| RECORDS PROVIDED |

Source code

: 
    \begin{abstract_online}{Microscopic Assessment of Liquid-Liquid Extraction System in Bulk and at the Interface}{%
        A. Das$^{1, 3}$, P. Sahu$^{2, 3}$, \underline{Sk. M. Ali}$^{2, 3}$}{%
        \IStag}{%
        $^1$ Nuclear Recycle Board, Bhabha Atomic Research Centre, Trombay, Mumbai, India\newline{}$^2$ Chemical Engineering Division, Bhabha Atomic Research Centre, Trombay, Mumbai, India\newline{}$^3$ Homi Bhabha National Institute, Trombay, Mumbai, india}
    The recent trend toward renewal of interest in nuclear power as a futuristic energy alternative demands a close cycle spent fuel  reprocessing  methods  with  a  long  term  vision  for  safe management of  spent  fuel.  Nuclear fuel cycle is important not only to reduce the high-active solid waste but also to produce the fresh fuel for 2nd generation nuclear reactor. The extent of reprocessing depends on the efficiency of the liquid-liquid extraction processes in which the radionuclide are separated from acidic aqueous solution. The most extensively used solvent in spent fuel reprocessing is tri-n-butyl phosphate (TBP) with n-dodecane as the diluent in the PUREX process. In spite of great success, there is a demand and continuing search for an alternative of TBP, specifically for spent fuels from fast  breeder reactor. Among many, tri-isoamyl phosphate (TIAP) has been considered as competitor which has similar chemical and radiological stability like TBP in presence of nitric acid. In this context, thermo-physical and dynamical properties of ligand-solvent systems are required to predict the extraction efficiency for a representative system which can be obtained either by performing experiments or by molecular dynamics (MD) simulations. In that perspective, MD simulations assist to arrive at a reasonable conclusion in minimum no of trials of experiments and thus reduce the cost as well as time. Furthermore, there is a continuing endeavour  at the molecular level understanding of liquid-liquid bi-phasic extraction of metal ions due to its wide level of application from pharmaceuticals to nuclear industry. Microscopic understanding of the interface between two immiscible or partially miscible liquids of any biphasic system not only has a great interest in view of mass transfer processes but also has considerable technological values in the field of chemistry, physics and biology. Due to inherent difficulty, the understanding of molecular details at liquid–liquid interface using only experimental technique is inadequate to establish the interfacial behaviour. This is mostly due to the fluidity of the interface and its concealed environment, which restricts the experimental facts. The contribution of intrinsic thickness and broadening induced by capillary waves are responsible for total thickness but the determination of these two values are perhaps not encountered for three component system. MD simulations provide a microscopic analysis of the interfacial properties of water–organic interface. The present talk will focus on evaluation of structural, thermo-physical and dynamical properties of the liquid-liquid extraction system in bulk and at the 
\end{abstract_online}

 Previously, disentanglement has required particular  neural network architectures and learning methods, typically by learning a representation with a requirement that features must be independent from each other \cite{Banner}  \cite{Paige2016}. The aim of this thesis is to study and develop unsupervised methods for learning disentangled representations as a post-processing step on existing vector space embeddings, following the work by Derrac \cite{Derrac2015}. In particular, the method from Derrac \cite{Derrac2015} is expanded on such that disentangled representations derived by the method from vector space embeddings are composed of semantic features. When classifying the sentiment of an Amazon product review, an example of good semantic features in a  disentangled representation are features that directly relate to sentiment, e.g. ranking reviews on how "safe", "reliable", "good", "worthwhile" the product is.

| TASK TO CARRY OUT |
Quote the listing above from its first line to the line with "Recycle Board, Bhabha", inclusive, and add nothing.

| EXERCISE RESULT |
Source code

: 
    \begin{abstract_online}{Microscopic Assessment of Liquid-Liquid Extraction System in Bulk and at the Interface}{%
        A. Das$^{1, 3}$, P. Sahu$^{2, 3}$, \underline{Sk. M. Ali}$^{2, 3}$}{%
        \IStag}{%
        $^1$ Nuclear Recycle Board, Bhabha Atomic Research Centre, Trombay, Mumbai, India\newline{}$^2$ Chemical Engineering Division, Bhabha Atomic Research Centre, Trombay, Mumbai, India\newline{}$^3$ Homi Bhabha National Institute, Trombay, Mumbai, india}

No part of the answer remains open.